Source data
*** Begin section ***
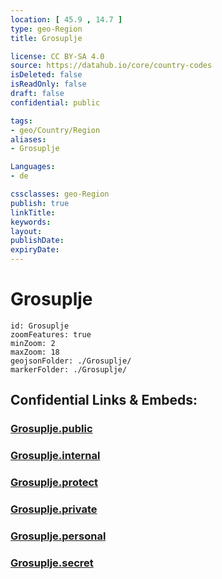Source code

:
```yaml
---
location: [ 45.9 , 14.7 ] 
type: geo-Region
title: Grosuplje

license: CC BY-SA 4.0
source: https://datahub.io/core/country-codes
isDeleted: false
isReadOnly: false
draft: false
confidential: public

tags:
- geo/Country/Region
aliases:
- Grosuplje

Languages:
- de

cssclasses: geo-Region
publish: true
linkTitle: 
keywords: 
layout: 
publishDate: 
expiryDate: 
---
```


# Grosuplje

```leaflet
id: Grosuplje
zoomFeatures: true 
minZoom: 2 
maxZoom: 18
geojsonFolder: ./Grosuplje/
markerFolder: ./Grosuplje/
```


## Confidential Links & Embeds: 

### [Grosuplje.public](/_public/\Earth\Continent\Europe\Europe~Central\Slovenia\Regions~Slovenia\Osrednje_slovenska\counties~OsrednjeslovenskaGrosuplje.public.md) 

### [Grosuplje.internal](/_internal/\Earth\Continent\Europe\Europe~Central\Slovenia\Regions~Slovenia\Osrednje_slovenska\counties~OsrednjeslovenskaGrosuplje.internal.md) 

### [Grosuplje.protect](/_protect/\Earth\Continent\Europe\Europe~Central\Slovenia\Regions~Slovenia\Osrednje_slovenska\counties~OsrednjeslovenskaGrosuplje.protect.md) 

### [Grosuplje.private](/_private/\Earth\Continent\Europe\Europe~Central\Slovenia\Regions~Slovenia\Osrednje_slovenska\counties~OsrednjeslovenskaGrosuplje.private.md) 

### [Grosuplje.personal](/_personal/\Earth\Continent\Europe\Europe~Central\Slovenia\Regions~Slovenia\Osrednje_slovenska\counties~OsrednjeslovenskaGrosuplje.personal.md) 

### [Grosuplje.secret](/_secret/\Earth\Continent\Europe\Europe~Central\Slovenia\Regions~Slovenia\Osrednje_slovenska\counties~OsrednjeslovenskaGrosuplje.secret.md)

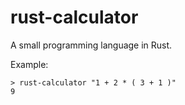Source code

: # rust-calculator
A small programming language in Rust.

Example:

```
> rust-calculator "1 + 2 * ( 3 + 1 )"
9
```
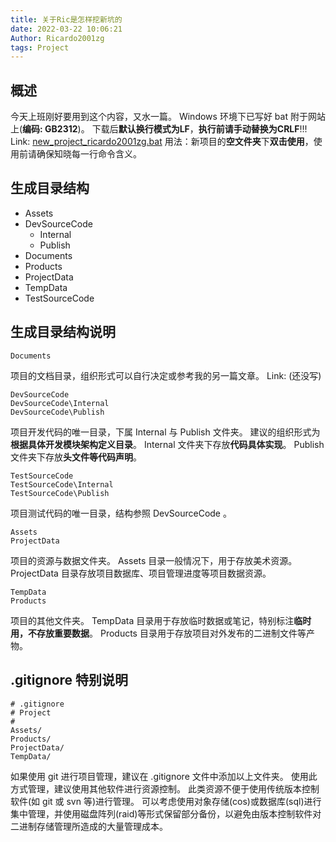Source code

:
```yaml
---
title: 关于Ric是怎样挖新坑的
date: 2022-03-22 10:06:21
Author: Ricardo2001zg
tags: Project
---
```

## 概述
今天上班刚好要用到这个内容，又水一篇。
Windows 环境下已写好 bat 附于网站上(**编码: GB2312**)。
下载后**默认换行模式为LF**，**执行前请手动替换为CRLF**!!!
Link: [new_project_ricardo2001zg.bat](https://miao.ricardo2001zg.com/2022/03/22/%E5%85%B3%E4%BA%8ERic%E6%98%AF%E6%80%8E%E6%A0%B7%E6%8C%96%E6%96%B0%E5%9D%91%E7%9A%84/new_project_ricardo2001zg.bat)
用法：新项目的**空文件夹**下**双击使用**，使用前请确保知晓每一行命令含义。

## 生成目录结构
- Assets
- DevSourceCode
    - Internal
    - Publish
- Documents
- Products
- ProjectData
- TempData
- TestSourceCode

## 生成目录结构说明
```
Documents
```
项目的文档目录，组织形式可以自行决定或参考我的另一篇文章。
Link: (还没写)

```
DevSourceCode
DevSourceCode\Internal
DevSourceCode\Publish
```
项目开发代码的唯一目录，下属 Internal 与 Publish 文件夹。
建议的组织形式为**根据具体开发模块架构定义目录**。
Internal 文件夹下存放**代码具体实现**。
Publish 文件夹下存放**头文件等代码声明**。

```
TestSourceCode
TestSourceCode\Internal
TestSourceCode\Publish
```
项目测试代码的唯一目录，结构参照 DevSourceCode 。

```
Assets
ProjectData
```
项目的资源与数据文件夹。
Assets 目录一般情况下，用于存放美术资源。
ProjectData 目录存放项目数据库、项目管理进度等项目数据资源。

```
TempData
Products
```
项目的其他文件夹。
TempData 目录用于存放临时数据或笔记，特别标注**临时用，不存放重要数据**。
Products 目录用于存放项目对外发布的二进制文件等产物。

## .gitignore 特别说明
```
# .gitignore
# Project
#
Assets/
Products/
ProjectData/
TempData/
```
如果使用 git 进行项目管理，建议在 .gitignore 文件中添加以上文件夹。
使用此方式管理，建议使用其他软件进行资源控制。
此类资源不便于使用传统版本控制软件(如 git 或 svn 等)进行管理。
可以考虑使用对象存储(cos)或数据库(sql)进行集中管理，并使用磁盘阵列(raid)等形式保留部分备份，以避免由版本控制软件对二进制存储管理所造成的大量管理成本。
*** End section ***
The expected output is every entry above, retyped exactly, with the pictures removed.

ANSWER BOX
Source code

:
```yaml
---
location: [ 45.9 , 14.7 ] 
type: geo-Region
title: Grosuplje

license: CC BY-SA 4.0
source: https://datahub.io/core/country-codes
isDeleted: false
isReadOnly: false
draft: false
confidential: public

tags:
- geo/Country/Region
aliases:
- Grosuplje

Languages:
- de

cssclasses: geo-Region
publish: true
linkTitle: 
keywords: 
layout: 
publishDate: 
expiryDate: 
---
```


# Grosuplje

```leaflet
id: Grosuplje
zoomFeatures: true 
minZoom: 2 
maxZoom: 18
geojsonFolder: ./Grosuplje/
markerFolder: ./Grosuplje/
```


## Confidential Links & Embeds: 

### [Grosuplje.public](/_public/\Earth\Continent\Europe\Europe~Central\Slovenia\Regions~Slovenia\Osrednje_slovenska\counties~OsrednjeslovenskaGrosuplje.public.md) 

### [Grosuplje.internal](/_internal/\Earth\Continent\Europe\Europe~Central\Slovenia\Regions~Slovenia\Osrednje_slovenska\counties~OsrednjeslovenskaGrosuplje.internal.md) 

### [Grosuplje.protect](/_protect/\Earth\Continent\Europe\Europe~Central\Slovenia\Regions~Slovenia\Osrednje_slovenska\counties~OsrednjeslovenskaGrosuplje.protect.md) 

### [Grosuplje.private](/_private/\Earth\Continent\Europe\Europe~Central\Slovenia\Regions~Slovenia\Osrednje_slovenska\counties~OsrednjeslovenskaGrosuplje.private.md) 

### [Grosuplje.personal](/_personal/\Earth\Continent\Europe\Europe~Central\Slovenia\Regions~Slovenia\Osrednje_slovenska\counties~OsrednjeslovenskaGrosuplje.personal.md) 

### [Grosuplje.secret](/_secret/\Earth\Continent\Europe\Europe~Central\Slovenia\Regions~Slovenia\Osrednje_slovenska\counties~OsrednjeslovenskaGrosuplje.secret.md)

Source code

: # rust-calculator
A small programming language in Rust.

Example:

```
> rust-calculator "1 + 2 * ( 3 + 1 )"
9
```
Source code

:
```yaml
---
title: 关于Ric是怎样挖新坑的
date: 2022-03-22 10:06:21
Author: Ricardo2001zg
tags: Project
---
```

## 概述
今天上班刚好要用到这个内容，又水一篇。
Windows 环境下已写好 bat 附于网站上(**编码: GB2312**)。
下载后**默认换行模式为LF**，**执行前请手动替换为CRLF**!!!
Link: [new_project_ricardo2001zg.bat](https://miao.ricardo2001zg.com/2022/03/22/%E5%85%B3%E4%BA%8ERic%E6%98%AF%E6%80%8E%E6%A0%B7%E6%8C%96%E6%96%B0%E5%9D%91%E7%9A%84/new_project_ricardo2001zg.bat)
用法：新项目的**空文件夹**下**双击使用**，使用前请确保知晓每一行命令含义。

## 生成目录结构
- Assets
- DevSourceCode
    - Internal
    - Publish
- Documents
- Products
- ProjectData
- TempData
- TestSourceCode

## 生成目录结构说明
```
Documents
```
项目的文档目录，组织形式可以自行决定或参考我的另一篇文章。
Link: (还没写)

```
DevSourceCode
DevSourceCode\Internal
DevSourceCode\Publish
```
项目开发代码的唯一目录，下属 Internal 与 Publish 文件夹。
建议的组织形式为**根据具体开发模块架构定义目录**。
Internal 文件夹下存放**代码具体实现**。
Publish 文件夹下存放**头文件等代码声明**。

```
TestSourceCode
TestSourceCode\Internal
TestSourceCode\Publish
```
项目测试代码的唯一目录，结构参照 DevSourceCode 。

```
Assets
ProjectData
```
项目的资源与数据文件夹。
Assets 目录一般情况下，用于存放美术资源。
ProjectData 目录存放项目数据库、项目管理进度等项目数据资源。

```
TempData
Products
```
项目的其他文件夹。
TempData 目录用于存放临时数据或笔记，特别标注**临时用，不存放重要数据**。
Products 目录用于存放项目对外发布的二进制文件等产物。

## .gitignore 特别说明
```
# .gitignore
# Project
#
Assets/
Products/
ProjectData/
TempData/
```
如果使用 git 进行项目管理，建议在 .gitignore 文件中添加以上文件夹。
使用此方式管理，建议使用其他软件进行资源控制。
此类资源不便于使用传统版本控制软件(如 git 或 svn 等)进行管理。
可以考虑使用对象存储(cos)或数据库(sql)进行集中管理，并使用磁盘阵列(raid)等形式保留部分备份，以避免由版本控制软件对二进制存储管理所造成的大量管理成本。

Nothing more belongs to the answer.